WHAT THE TASK REQUIRES:
Only lines containing the string "Atheros" belong in the answer; find them in the records and copy them.

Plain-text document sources
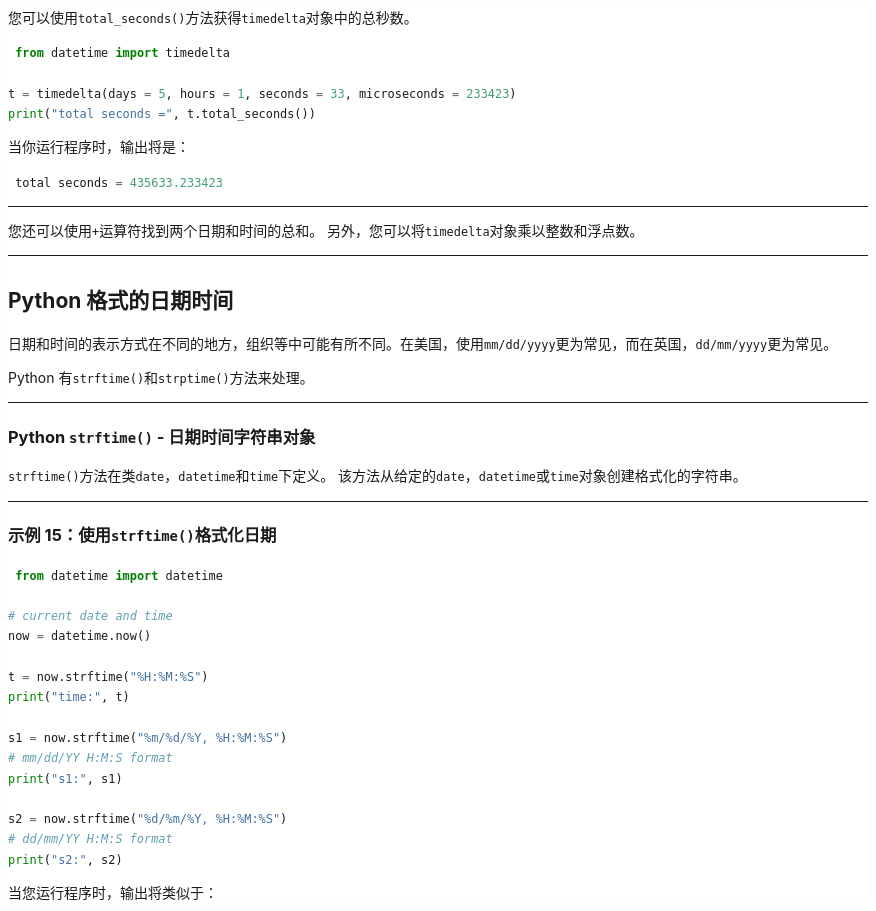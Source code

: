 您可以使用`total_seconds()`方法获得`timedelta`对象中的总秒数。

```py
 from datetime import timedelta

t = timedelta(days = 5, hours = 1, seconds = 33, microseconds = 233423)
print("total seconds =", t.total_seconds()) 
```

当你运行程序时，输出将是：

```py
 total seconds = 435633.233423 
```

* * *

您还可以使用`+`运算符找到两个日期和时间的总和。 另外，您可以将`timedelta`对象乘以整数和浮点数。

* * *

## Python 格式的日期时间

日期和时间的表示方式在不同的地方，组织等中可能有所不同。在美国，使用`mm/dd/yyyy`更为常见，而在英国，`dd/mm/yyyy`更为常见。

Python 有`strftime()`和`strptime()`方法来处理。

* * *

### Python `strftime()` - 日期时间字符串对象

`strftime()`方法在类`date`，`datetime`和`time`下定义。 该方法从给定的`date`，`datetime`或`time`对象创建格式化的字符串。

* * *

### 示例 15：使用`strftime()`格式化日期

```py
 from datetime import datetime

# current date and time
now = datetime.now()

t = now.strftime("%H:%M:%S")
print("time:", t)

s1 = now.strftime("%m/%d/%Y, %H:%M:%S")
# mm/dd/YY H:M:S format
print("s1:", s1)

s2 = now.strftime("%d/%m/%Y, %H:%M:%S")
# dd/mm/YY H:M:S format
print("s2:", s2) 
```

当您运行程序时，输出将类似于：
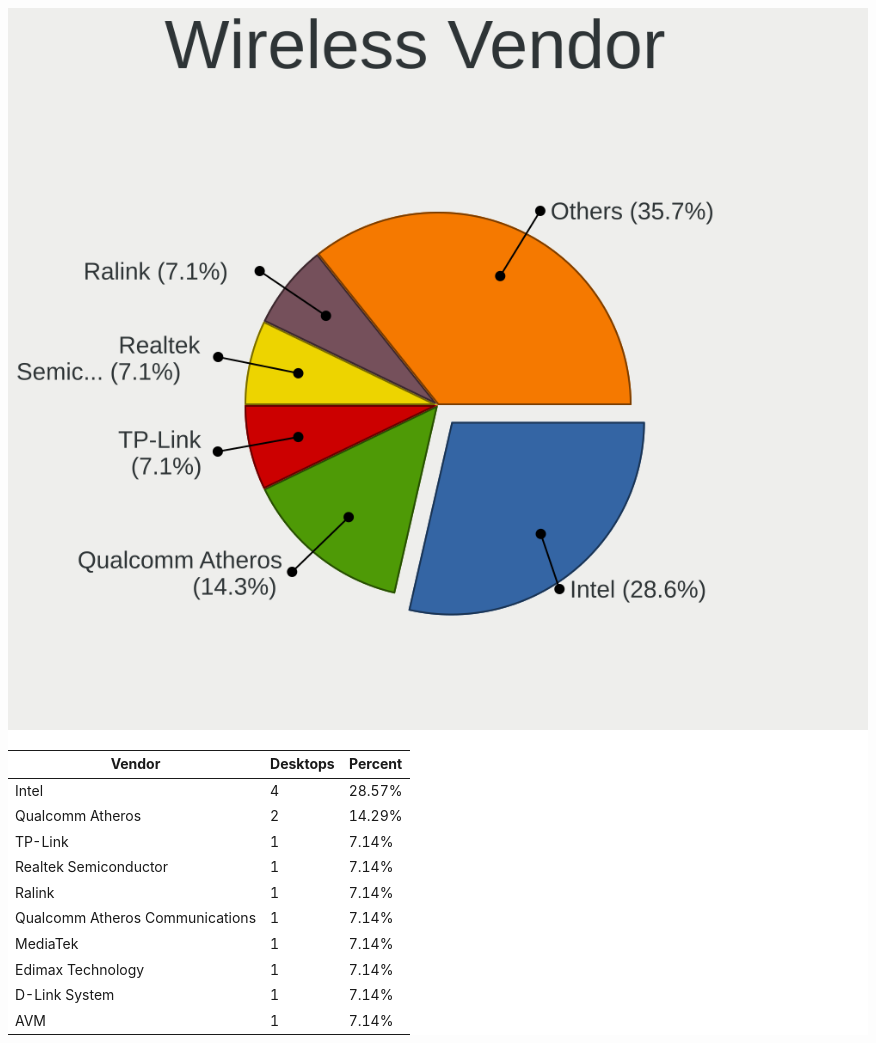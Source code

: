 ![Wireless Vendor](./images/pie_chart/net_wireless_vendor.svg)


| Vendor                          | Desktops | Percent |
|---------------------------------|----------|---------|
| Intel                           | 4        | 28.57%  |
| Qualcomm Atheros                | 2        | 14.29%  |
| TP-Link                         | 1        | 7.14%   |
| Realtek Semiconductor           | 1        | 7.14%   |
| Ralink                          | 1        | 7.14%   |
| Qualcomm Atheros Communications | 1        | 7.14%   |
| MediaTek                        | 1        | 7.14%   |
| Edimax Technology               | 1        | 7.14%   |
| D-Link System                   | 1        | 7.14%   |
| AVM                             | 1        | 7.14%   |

SOLUTION:
| Qualcomm Atheros                | 2        | 14.29%  |
| Qualcomm Atheros Communications | 1        | 7.14%   |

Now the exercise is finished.